Ha degradado una medida excepcional hasta convertirla en una herramienta de supervivencia política. Es una vergüenza para cualquier democracia. —Usted ha defendido que hay que hablar con Junts y no cerrar la puerta a algún tipo de acuerdo. Si Junts fuera necesario para que Alberto Núñez Feijóo llegara a la presidencia del Gobierno, ¿qué debería estar dispuesto a ceder el PP? —Somos partidarios de hablar con todo el mundo, porque todo el mundo representa a ciudadanos.

Excepto con Bildu, que es nuestra línea roja, estamos dispuestos a hablar con todo el mundo sobre cosas que sean legales y estén dentro de la Constitución y de nuestras leyes. Hay mucha gente que hace bromas con Feijóo cuando dice que no ha sido presidente porque no ha querido, pero es así.

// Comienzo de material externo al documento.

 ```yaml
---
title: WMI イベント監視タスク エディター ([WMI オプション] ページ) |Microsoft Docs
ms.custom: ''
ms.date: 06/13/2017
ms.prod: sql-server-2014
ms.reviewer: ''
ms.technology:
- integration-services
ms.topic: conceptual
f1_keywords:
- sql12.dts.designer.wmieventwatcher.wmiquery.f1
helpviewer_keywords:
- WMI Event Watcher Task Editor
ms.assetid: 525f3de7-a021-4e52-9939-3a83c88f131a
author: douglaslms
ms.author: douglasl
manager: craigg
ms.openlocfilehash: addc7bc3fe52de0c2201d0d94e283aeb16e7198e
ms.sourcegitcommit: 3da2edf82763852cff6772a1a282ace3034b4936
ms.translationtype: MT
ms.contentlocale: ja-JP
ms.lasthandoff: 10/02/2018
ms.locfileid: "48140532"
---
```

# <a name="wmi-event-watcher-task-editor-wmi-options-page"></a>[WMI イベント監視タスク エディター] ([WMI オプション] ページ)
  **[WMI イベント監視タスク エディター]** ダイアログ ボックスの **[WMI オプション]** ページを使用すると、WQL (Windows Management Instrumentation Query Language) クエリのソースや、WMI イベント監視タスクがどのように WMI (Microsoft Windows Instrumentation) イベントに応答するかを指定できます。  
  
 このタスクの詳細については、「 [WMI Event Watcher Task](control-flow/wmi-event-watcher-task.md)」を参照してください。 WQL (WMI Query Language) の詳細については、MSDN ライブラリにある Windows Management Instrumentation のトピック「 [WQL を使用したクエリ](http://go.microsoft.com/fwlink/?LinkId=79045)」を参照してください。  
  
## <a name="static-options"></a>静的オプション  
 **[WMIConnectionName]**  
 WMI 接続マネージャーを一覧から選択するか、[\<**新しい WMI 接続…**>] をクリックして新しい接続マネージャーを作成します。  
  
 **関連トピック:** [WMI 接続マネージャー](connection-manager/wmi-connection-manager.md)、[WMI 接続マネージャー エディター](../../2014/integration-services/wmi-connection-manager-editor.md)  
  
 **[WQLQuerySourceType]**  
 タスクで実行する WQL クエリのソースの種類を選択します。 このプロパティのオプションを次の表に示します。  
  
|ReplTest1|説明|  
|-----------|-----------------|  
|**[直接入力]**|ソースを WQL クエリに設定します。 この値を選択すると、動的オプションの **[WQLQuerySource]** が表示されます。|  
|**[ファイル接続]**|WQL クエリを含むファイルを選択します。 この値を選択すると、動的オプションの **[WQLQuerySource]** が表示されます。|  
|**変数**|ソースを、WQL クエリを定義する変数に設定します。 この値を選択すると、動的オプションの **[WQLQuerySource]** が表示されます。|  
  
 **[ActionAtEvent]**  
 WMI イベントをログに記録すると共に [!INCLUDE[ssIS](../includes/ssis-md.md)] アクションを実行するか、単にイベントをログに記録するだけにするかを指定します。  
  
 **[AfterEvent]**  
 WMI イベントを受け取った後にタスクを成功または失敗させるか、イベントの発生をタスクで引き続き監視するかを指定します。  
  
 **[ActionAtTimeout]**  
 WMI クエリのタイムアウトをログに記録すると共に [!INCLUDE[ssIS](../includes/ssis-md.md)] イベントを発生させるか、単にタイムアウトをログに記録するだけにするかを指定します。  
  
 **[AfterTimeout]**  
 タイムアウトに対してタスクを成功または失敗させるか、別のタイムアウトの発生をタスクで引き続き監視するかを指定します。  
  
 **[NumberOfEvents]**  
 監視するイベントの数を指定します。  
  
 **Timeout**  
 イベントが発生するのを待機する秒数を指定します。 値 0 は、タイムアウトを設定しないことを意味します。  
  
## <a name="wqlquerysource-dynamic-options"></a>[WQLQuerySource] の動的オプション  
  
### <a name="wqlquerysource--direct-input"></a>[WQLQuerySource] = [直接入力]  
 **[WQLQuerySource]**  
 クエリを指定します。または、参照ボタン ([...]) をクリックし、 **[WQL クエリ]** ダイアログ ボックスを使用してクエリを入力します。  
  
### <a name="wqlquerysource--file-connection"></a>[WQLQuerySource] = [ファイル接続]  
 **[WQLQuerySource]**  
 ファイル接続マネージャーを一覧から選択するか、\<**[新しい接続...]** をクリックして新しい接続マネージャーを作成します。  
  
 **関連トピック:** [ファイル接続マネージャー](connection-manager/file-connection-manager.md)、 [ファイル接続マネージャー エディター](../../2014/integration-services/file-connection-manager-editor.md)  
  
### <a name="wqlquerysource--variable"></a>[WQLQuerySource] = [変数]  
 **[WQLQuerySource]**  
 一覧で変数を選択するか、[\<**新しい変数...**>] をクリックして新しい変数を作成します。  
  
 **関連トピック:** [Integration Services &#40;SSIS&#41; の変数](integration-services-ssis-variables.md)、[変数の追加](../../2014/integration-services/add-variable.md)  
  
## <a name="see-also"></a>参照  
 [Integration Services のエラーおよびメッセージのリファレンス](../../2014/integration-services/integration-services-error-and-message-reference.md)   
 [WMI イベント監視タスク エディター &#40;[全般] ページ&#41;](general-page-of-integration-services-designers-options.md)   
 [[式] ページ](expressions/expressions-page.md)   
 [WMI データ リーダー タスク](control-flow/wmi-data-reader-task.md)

Feijóo no quiso hacer lo que ha hecho Sánchez, no quiso entregarse en brazos de Puigdemont.

Nosotros hemos demostrado nuestra capacidad para hablar con la gente, pero nunca ceder al chantaje, a la ilegalidad ni a condiciones que no se pueden llevar a cabo en democracia. Con toda probabilidad, Junts ya no será un elemento determinante en la próxima legislatura. Nosotros sacamos en Cataluña casi 100.000 votos más que Junts en las elecciones generales [de 2023].

Hay más catalanes que confían en el PP que en Junts. Estoy convencido de que en las próximas elecciones municipales el PP crecerá lo suficiente para no depender de Junts. —¿Una de las posibles cesiones podría afectar a la financiación autonómica? —Nosotros no vamos a ceder en nada. El sistema de financiación hay que cambiarlo, pero debe hacerse de acuerdo con las reglas de juego.

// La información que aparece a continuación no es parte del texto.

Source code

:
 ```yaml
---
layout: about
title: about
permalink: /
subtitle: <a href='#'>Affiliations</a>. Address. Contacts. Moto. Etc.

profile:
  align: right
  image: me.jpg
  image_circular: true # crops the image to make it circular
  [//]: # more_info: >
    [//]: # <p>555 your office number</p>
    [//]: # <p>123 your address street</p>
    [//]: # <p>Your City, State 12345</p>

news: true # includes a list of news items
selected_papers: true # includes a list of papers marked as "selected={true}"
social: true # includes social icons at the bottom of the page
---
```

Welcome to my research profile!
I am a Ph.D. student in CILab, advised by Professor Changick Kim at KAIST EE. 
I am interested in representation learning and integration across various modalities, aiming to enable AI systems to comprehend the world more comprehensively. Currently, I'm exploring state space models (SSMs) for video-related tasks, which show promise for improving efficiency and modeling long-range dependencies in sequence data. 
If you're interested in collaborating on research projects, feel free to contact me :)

Y las reglas de juego establecen que se tiene que hacer con el conjunto de las comunidades autónomas en el seno del Consejo de Política Fiscal y Financiera. No vamos a llegar a un acuerdo con un partido político perjudicando al resto. Hoy es Junts quien marca la pauta.

¿Y si mañana son Coalición Canaria o el PNV? ¿Los catalanes nos veríamos perjudicados en nuestro sistema de financiación porque un partido de otra comunidad autónoma tiene la llave de la gobernación? Yo no quiero eso.

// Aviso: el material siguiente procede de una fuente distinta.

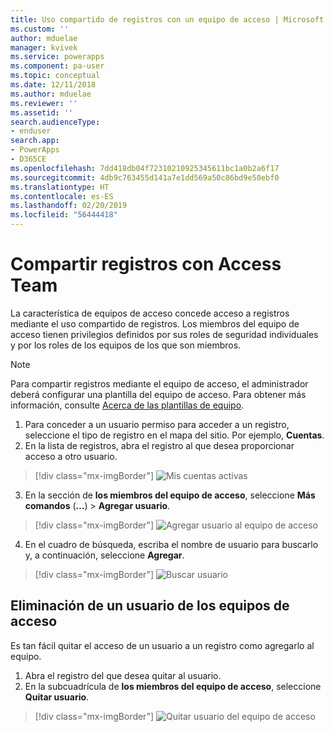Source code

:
 ```yaml
---
title: Uso compartido de registros con un equipo de acceso | Microsoft Docs
ms.custom: ''
author: mduelae
manager: kvivek
ms.service: powerapps
ms.component: pa-user
ms.topic: conceptual
ms.date: 12/11/2018
ms.author: mduelae
ms.reviewer: ''
ms.assetid: ''
search.audienceType:
- enduser
search.app:
- PowerApps
- D365CE
ms.openlocfilehash: 7dd418db04f72310210925345611bc1a0b2a6f17
ms.sourcegitcommit: 4db9c763455d141a7e1dd569a50c86bd9e50ebf0
ms.translationtype: HT
ms.contentlocale: es-ES
ms.lasthandoff: 02/20/2019
ms.locfileid: "56444418"
---
```

# <a name="share-records-using-access-team"></a>Compartir registros con Access Team

La característica de equipos de acceso concede acceso a registros mediante el uso compartido de registros. Los miembros del equipo de acceso tienen privilegios definidos por sus roles de seguridad individuales y por los roles de los equipos de los que son miembros. 

> [!NOTE]
> Para compartir registros mediante el equipo de acceso, el administrador deberá configurar una plantilla del equipo de acceso. Para obtener más información, consulte [Acerca de las plantillas de equipo](https://docs.microsoft.com/previous-versions/dynamicscrm-2016/admins-customizers-dynamics-365/mt812239(v%3dcrm.8)). 

1. Para conceder a un usuario permiso para acceder a un registro, seleccione el tipo de registro en el mapa del sitio. Por ejemplo, **Cuentas**.
2. En la lista de registros, abra el registro al que desea proporcionar acceso a otro usuario.

  > [!div class="mx-imgBorder"]
  > ![Mis cuentas activas](media/AccessTeam1.png "My active accounts")

3. En la sección de **los miembros del equipo de acceso**, seleccione **Más comandos** (**…**) > **Agregar usuario**.

  > [!div class="mx-imgBorder"]
  > ![Agregar usuario al equipo de acceso](media/AccessTeam2.png "Add user to Access Team")

 4. En el cuadro de búsqueda, escriba el nombre de usuario para buscarlo y, a continuación, seleccione **Agregar**.
  
  > [!div class="mx-imgBorder"]
  > ![Buscar usuario](media/AccessTeam3.png "Find user")  
  
 
## <a name="remove-a-user-from-access-teams"></a>Eliminación de un usuario de los equipos de acceso

 Es tan fácil quitar el acceso de un usuario a un registro como agregarlo al equipo.
 
1.  Abra el registro del que desea quitar al usuario.
2.  En la subcuadrícula de **los miembros del equipo de acceso**, seleccione **Quitar usuario**.

  > [!div class="mx-imgBorder"]
  > ![Quitar usuario del equipo de acceso](media/AccessTeam4.png "Remove user from Access Team")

No quiero que el futuro de mis hijos, de mi ciudad y de mi país dependa de unas fuerzas políticas. Quiero que dependa de la ley, que todos sepamos a qué atenernos y que, sobre esa base, aprobemos un sistema de financiación que no perjudique a nadie, sino que beneficie a todos. ¿Cataluña está mal financiada?

Está muy mal financiada, pero también lo están la Comunidad Valenciana y Murcia. Por tanto, tenemos que construir entre todos un sistema de financiación que nos beneficie a todos. «El PP siempre estará dispuesto a pactar una política migratoria basada en la legalidad, el control de fronteras y la integración.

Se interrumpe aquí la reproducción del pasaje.